Option 2: Hash a stable value (more explicit)

If you have a stable cookie you control (like a user ID or a session ID), you can hash that value instead.

upstream app_upstream {
  hash $cookie_session_id consistent;
  server 10.0.0.11:3000;
  server 10.0.0.12:3000;
  server 10.0.0.13:3000;
}

This works best when the cookie is present and stable. If the cookie is missing, Nginx falls back to a different routing behavior (so treat this as a technique, not a guarantee).

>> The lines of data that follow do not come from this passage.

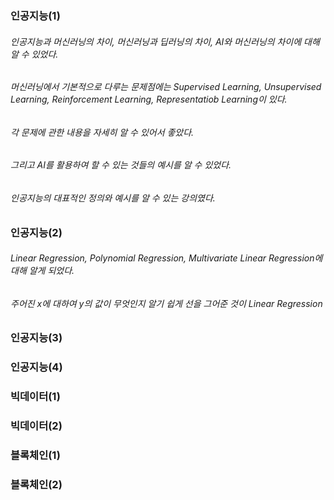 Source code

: ### 인공지능(1)

###### 인공지능과 머신러닝의 차이, 머신러닝과 딥러닝의 차이, AI와 머신러닝의 차이에 대해 알 수 있었다. 
###### 머신러닝에서 기본적으로 다루는 문제점에는 Supervised Learning, Unsupervised Learning, Reinforcement Learning, Representatiob Learning이 있다.
###### 각 문제에 관한 내용을 자세히 알 수 있어서 좋았다.
###### 그리고 AI를 활용하여 할 수 있는 것들의 예시를 알 수 있었다.
###### 인공지능의 대표적인 정의와 예시를 알 수 있는 강의였다.


### 인공지능(2)

###### Linear Regression, Polynomial Regression, Multivariate Linear Regression에 대해 알게 되었다.
###### 주어진 x에 대하여 y의 값이 무엇인지 알기 쉽게 선을 그어준 것이 Linear Regression



### 인공지능(3)


### 인공지능(4)


### 빅데이터(1)


### 빅데이터(2)


### 블록체인(1)


### 블록체인(2) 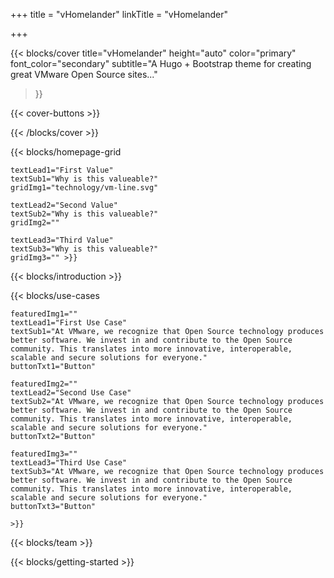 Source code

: +++
title = "vHomelander"
linkTitle = "vHomelander"

+++
<!-- blocks/cover content start -->
{{< blocks/cover 
	title="vHomelander" 
	height="auto" 
	color="primary" 
	font_color="secondary" 
	subtitle="A Hugo + Bootstrap theme for creating great VMware Open Source sites..." 
>}}

{{< cover-buttons >}}

{{< /blocks/cover >}}
<!-- blocks/cover content end -->

<!-- blocks/homepage-grid start -->
{{< blocks/homepage-grid 

	textLead1="First Value"
	textSub1="Why is this valueable?"
	gridImg1="technology/vm-line.svg"

	textLead2="Second Value" 
	textSub2="Why is this valueable?"
	gridImg2=""

	textLead3="Third Value"
	textSub3="Why is this valueable?"
	gridImg3="" >}}

<!-- blocks/homepage-grid End -->

<!-- blocks/introduction start -->
{{< blocks/introduction >}}
<!-- blocks/introduction end -->

<!-- blocks/use-cases begin -->
{{< blocks/use-cases 
	
	featuredImg1=""
	textLead1="First Use Case"
	textSub1="At VMware, we recognize that Open Source technology produces better software. We invest in and contribute to the Open Source community. This translates into more innovative, interoperable, scalable and secure solutions for everyone."
	buttonTxt1="Button"

	featuredImg2=""
	textLead2="Second Use Case" 
	textSub2="At VMware, we recognize that Open Source technology produces better software. We invest in and contribute to the Open Source community. This translates into more innovative, interoperable, scalable and secure solutions for everyone."
	buttonTxt2="Button"

	featuredImg3=""
	textLead3="Third Use Case"
	textSub3="At VMware, we recognize that Open Source technology produces better software. We invest in and contribute to the Open Source community. This translates into more innovative, interoperable, scalable and secure solutions for everyone."
	buttonTxt3="Button"
	
	>}}
<!-- blocks/use-cases end -->

<!-- blocks/team begin -->
{{< blocks/team  >}}
<!-- blocks/team end -->

<!-- blocks/getting-started begin -->
{{< blocks/getting-started >}}
<!-- blocks/getting-started end --> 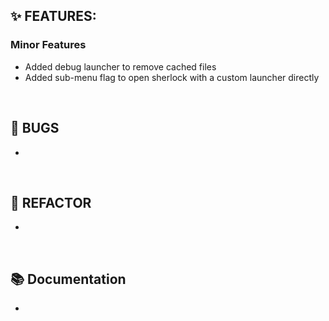 ## ✨ FEATURES:


### Minor Features
- Added debug launcher to remove cached files
- Added sub-menu flag to open sherlock with a custom launcher directly

<br>

## 🐞 BUGS

- 

<br>

## 🔧 REFACTOR

- 

<br>

## 📚 Documentation

- 

<br>
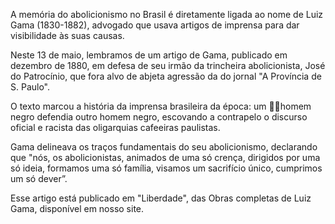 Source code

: A memória do abolicionismo no Brasil é diretamente ligada ao nome de Luiz Gama (1830-1882),
advogado que usava artigos de imprensa para dar visibilidade às suas causas.

Neste 13 de maio, lembramos de um artigo de Gama, publicado em dezembro de 1880, em defesa 
de seu irmão da trincheira abolicionista, José do Patrocínio, que fora alvo de abjeta agressão da 
do jornal "A Província de S. Paulo". 

O texto marcou a história da imprensa brasileira da época: um 􏰃􏰀homem negro defendia 
outro homem negro, escovando a contrapelo o discurso oficial e racista das oligarquias cafeeiras 
paulistas. 

Gama delineava os traços fundamentais do seu abolicionismo, declarando que "nós, os
abolicionistas, animados de uma só crença, dirigidos por uma só ideia, formamos uma só família,
visamos um sacrifício único, cumprimos um só dever”. 

Esse artigo está publicado em "Liberdade", das Obras completas de Luiz Gama, disponível em nosso 
site. 


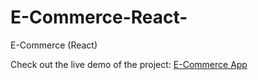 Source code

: # E-Commerce-React-
E-Commerce (React)

Check out the live demo of the project: [E-Commerce App](https://eticaretemre.netlify.app/)
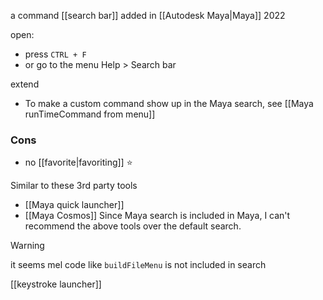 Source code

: a command [[search bar]] added in [[Autodesk Maya|Maya]] 2022

open:
- press `CTRL + F`
- or go to the menu Help > Search bar

extend
- To make a custom command show up in the Maya search, see [[Maya runTimeCommand from menu]] 
### Cons
- no [[favorite|favoriting]] ⭐

Similar to these 3rd party tools
- [[Maya quick launcher]]
- [[Maya Cosmos]]
Since Maya search is included in Maya, I can't recommend the above tools over the default search.

> [!warning]
> it seems mel code like `buildFileMenu` is not included in search

[[keystroke launcher]]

A Practical Example: Kubernetes Service Session Affinity

Kubernetes Services can do basic session affinity at the Service layer.

apiVersion: v1
kind: Service
metadata:
  name: checkout
spec:
  selector:
    app: checkout
  ports:
    - port: 80
      targetPort: 3000
  sessionAffinity: ClientIP

This is essentially IP-based affinity. It can be fine for small internal services, but the same “shared IP” caveat applies if your traffic comes through a NAT or a gateway.

Migration Plan: From Sticky to Stateless

If your system currently relies on sticky sessions, here’s a safe way to migrate without breaking users.

Identify what state is in memory
- sessions, carts, workflow state, rate limits, caches
Move the state to a shared store
- start with the smallest, most painful piece (usually auth session)
Make the app idempotent where possible
- retries and failovers happen more often once you remove stickiness
Reduce reliance on stickiness gradually
- shorten the affinity TTL
- canary a portion of traffic without stickiness
Turn off sticky sessions completely
- only after you have strong confidence and monitoring

If you want a deeper refresher on why statelessness matters for scaling out, revisit Horizontal vs Vertical Scaling Explained (Scale Out vs Up).

Interview Questions

1. What are sticky sessions?

Sticky sessions (session affinity) are a load-balancing technique where requests from the same client are consistently routed to the same backend instance for some period of time. This is commonly used when the backend is stateful and stores user session data in memory. It can prevent issues like users being logged out when requests land on different servers. The trade-off is that you couple user experience to a specific machine.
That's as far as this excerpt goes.